## TASK DIRECTIONS
Filter these entries down to the lines that hold the word "sure", and show each of them.

## INPUT MATERIAL

····················

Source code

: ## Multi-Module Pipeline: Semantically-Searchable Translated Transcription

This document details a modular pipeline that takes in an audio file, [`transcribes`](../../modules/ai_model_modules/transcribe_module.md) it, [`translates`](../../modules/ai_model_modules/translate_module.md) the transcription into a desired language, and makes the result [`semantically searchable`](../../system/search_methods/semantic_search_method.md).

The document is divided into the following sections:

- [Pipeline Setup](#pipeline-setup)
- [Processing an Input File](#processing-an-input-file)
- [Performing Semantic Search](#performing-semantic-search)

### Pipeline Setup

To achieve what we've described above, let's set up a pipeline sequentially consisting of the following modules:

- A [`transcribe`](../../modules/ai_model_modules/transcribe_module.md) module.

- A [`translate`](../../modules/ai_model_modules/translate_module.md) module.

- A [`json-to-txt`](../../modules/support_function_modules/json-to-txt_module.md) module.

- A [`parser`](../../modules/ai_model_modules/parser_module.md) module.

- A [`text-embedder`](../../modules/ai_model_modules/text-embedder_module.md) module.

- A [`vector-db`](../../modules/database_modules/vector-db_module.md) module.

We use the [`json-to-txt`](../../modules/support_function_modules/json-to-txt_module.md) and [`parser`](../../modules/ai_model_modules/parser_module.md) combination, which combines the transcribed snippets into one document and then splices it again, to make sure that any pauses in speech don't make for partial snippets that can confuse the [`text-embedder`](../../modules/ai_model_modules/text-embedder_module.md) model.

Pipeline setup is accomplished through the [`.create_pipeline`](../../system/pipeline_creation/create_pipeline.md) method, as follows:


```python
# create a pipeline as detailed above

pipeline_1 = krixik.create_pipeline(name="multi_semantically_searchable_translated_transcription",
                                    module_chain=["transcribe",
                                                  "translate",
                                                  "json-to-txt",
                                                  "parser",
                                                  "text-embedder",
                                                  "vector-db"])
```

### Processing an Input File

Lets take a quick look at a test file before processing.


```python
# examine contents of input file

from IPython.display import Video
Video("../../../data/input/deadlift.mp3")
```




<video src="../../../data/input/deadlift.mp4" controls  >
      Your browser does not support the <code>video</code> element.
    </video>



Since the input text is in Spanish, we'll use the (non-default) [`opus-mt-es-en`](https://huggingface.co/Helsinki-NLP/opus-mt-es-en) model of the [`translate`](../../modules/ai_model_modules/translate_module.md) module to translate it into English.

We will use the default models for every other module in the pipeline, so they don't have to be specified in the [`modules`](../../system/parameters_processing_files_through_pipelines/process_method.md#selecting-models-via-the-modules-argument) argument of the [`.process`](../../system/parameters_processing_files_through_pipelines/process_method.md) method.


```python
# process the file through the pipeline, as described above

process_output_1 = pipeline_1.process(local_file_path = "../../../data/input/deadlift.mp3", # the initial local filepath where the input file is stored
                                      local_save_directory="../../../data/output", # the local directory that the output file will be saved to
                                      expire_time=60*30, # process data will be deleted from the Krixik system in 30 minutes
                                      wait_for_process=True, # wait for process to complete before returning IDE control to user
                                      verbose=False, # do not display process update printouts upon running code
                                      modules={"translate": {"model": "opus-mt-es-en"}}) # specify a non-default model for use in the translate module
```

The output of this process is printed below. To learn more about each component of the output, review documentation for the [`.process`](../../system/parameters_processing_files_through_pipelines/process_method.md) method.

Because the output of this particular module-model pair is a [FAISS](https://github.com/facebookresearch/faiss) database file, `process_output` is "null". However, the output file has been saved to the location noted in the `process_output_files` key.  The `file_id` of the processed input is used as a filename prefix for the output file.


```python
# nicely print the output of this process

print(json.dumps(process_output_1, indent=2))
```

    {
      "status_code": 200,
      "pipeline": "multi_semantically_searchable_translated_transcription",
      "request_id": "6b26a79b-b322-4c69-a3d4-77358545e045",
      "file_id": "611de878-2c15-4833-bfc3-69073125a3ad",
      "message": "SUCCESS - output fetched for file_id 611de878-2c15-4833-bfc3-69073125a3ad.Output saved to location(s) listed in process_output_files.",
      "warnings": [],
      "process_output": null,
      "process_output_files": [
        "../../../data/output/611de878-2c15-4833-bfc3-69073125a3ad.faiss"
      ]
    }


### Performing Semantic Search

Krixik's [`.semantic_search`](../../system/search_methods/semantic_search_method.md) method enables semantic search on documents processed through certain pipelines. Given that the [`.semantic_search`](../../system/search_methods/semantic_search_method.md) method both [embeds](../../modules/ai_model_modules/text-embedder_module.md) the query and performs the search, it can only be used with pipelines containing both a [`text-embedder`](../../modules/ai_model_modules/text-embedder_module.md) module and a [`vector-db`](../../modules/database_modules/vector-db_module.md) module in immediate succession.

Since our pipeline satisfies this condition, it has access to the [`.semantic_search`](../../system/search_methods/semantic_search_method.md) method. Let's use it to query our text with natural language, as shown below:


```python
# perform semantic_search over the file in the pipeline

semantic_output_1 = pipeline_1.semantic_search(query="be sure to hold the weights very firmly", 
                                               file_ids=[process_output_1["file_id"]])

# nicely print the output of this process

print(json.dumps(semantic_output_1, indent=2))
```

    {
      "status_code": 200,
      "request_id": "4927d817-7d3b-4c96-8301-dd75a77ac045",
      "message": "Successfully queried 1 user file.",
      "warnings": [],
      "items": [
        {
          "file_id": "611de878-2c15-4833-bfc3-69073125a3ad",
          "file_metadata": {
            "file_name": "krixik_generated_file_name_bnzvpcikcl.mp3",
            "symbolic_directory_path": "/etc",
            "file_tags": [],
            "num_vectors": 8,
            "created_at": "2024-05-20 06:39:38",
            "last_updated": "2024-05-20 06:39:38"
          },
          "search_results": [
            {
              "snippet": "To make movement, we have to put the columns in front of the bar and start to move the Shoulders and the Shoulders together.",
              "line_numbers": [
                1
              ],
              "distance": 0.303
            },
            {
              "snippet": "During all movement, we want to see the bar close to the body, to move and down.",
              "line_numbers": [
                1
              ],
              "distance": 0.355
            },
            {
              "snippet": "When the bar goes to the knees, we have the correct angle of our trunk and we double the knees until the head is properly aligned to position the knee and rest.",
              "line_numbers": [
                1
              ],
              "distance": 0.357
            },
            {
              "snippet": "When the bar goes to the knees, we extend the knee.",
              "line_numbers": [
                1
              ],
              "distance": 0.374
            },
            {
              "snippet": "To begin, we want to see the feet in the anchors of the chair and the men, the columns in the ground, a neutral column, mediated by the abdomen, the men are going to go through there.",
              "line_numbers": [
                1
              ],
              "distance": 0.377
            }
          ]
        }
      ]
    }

····················

## ANSWER SPACE
We use the [`json-to-txt`](../../modules/support_function_modules/json-to-txt_module.md) and [`parser`](../../modules/ai_model_modules/parser_module.md) combination, which combines the transcribed snippets into one document and then splices it again, to make sure that any pauses in speech don't make for partial snippets that can confuse the [`text-embedder`](../../modules/ai_model_modules/text-embedder_module.md) model.
semantic_output_1 = pipeline_1.semantic_search(query="be sure to hold the weights very firmly", 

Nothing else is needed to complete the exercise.